目次
■引用原文(日本語訳)
「その座に坐り、意(思考器官)を専ら集中し、心と感官の活動を制御し、自己の清浄のためにヨーガを修めるべきである。」
(『バガヴァッド・ギーター』第6章 第12節)
■逐語訳(一文ずつ)
- 整えられた座に安定して坐り、
- 意(マナス/思考の働き)を一つの対象に集中させ、
- 心(チッタ)と感官の衝動を制御しながら、
- 自己を浄化するために、ヨーガの修行に励むべきである。
■用語解説
- その座:前節(第11節)で設けられた清浄で安定した座。静かに修行する場所。
- 意(マナス):思考・感覚の統合センター。心の中でも特に「注意を向ける機能」を指す。
- 心(チッタ):記憶・印象・感情など、広義の心の作用。
- 感官(インドリヤ):五感と行為器官。外界の刺激に反応しやすい器官。
- 集中(エーカータッタ):対象に心を一つに集めること。散漫さを断つ。
- 清浄(アートマ・ヴィシュッディ):内面的な浄化、精神の透明さ・純粋さ。
- ヨーガを修める(ヨーガム・ユジュ):精神統一・瞑想・鍛錬によって心を高めていく行法の実践。
■全体の現代語訳(まとめ)
修行者は整えた座に坐し、思考を一点に集中させ、心と感覚器官を制御しながら、
自分自身の魂を清めるためにヨーガを修行すべきである。
集中と自己制御の実践によって、真の浄化と精神的成長が達成される。
■解釈と現代的意義
この節は、ヨーガ(精神修行)の実践の核心を端的に示しています。
単なるポーズや姿勢ではなく、意識を一点に集中し、心と感覚を統制するという内面的行法が、魂の清浄をもたらすと説かれています。

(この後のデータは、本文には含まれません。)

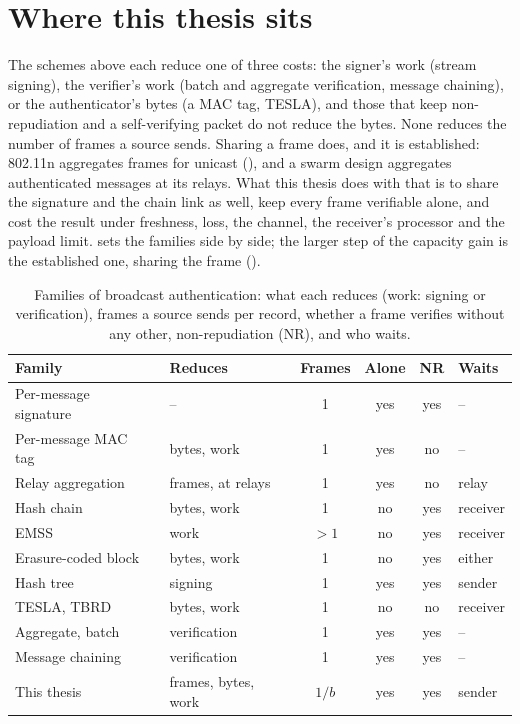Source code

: \section{Where this thesis sits}

The schemes above each reduce one of three costs: the signer's work (stream signing), the
verifier's work (batch and aggregate verification, message chaining), or the authenticator's
bytes (a MAC tag, TESLA), and those that keep non-repudiation and a self-verifying packet do not
reduce the bytes. None reduces the number of frames a source sends. Sharing a frame does, and it
is established: 802.11n aggregates frames for unicast (), and a swarm
design aggregates authenticated messages at its relays. What this thesis does with that is to
share the signature and the chain link as well, keep every frame verifiable alone, and cost the
result under freshness, loss, the channel, the receiver's processor and the payload limit.
 sets the families side by side; the larger step of the capacity gain is the
established one, sharing the frame ().

\begin{table}[htbp]\centering\small
\caption{Families of broadcast authentication: what each reduces (work: signing or verification),
frames a source sends per record, whether a frame verifies without any other, non-repudiation
(NR), and who waits.}
\label{tab:position}
\setlength{\tabcolsep}{3pt}
\begin{tabular}{@{}l l c c c l@{}}
\toprule
\textbf{Family} & \textbf{Reduces} & \textbf{Frames} & \textbf{Alone} & \textbf{NR} & \textbf{Waits} \\
\midrule
Per-message signature~\cite{etsi_ts103097} & -- & 1 & yes & yes & -- \\
Per-message MAC tag~\cite{mavlink2signing,rotta2024telemetrybroadcast} & bytes, work & 1 & yes & no & -- \\
Relay aggregation~\cite{rotta2024telemetrybroadcast} & frames, at relays & 1 & yes & no & relay \\
Hash chain~\cite{gennaro1997streams} & bytes, work & 1 & no & yes & receiver \\
EMSS~\cite{perrig2000emss} & work & $>1$ & no & yes & receiver \\
Erasure-coded block~\cite{pannetrat2003multicast} & bytes, work & 1 & no & yes & either \\
Hash tree~\cite{wong1999flows} & signing & 1 & yes & yes & sender \\
TESLA, TBRD~\cite{perrig2002tesla,veara2025tbrd} & bytes, work & 1 & no & no & receiver \\
Aggregate, batch~\cite{bgls2003,zhang2008batch,li2025clas} & verification & 1 & yes & yes & -- \\
Message chaining~\cite{cominetti2022chaining} & verification & 1 & yes & yes & -- \\
This thesis & frames, bytes, work & $1/b$ & yes & yes & sender \\
\bottomrule
\end{tabular}
\end{table}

これは現代において、集中力の欠如・情報過多・注意散漫といった問題に対し、
「意識の焦点化」と「自己制御」がいかに重要であるかを示す普遍的な教えです。
■ビジネスにおける解釈と適用
観点 | 解釈と適用例 |
---|---|
集中力の管理 | 雑念や情報に惑わされず、一つのタスクや目標に意識を集中させることが成果を高める。 |
マインドフルネス | 自己の感情や反応を客観視し、反射的ではなく選択的に行動する訓練が、自己制御力を育む。 |
知的生産性 | 深く静かな集中状態(ディープワーク)を日常に持てる人は、複雑な問題にも高い成果を出せる。 |
自己浄化と成長 | 他人を変える前に、まず自分の内面を整える意識が、真のリーダーシップの土台となる。 |
■心得まとめ
「心の一点集中が、魂の浄化をもたらす」
ヨーガとは、姿勢や運動ではない。
心を整え、感覚を制し、意識を一点に結ぶこと――それが魂を清め、真の自己に至る道である。
現代においても、集中と自己統制を深めることが、心の透明さと創造性を引き出すカギとなる。
バガヴァッド・ギーターは語る。**「まず心を整えよ、すると世界が整って見える」**と。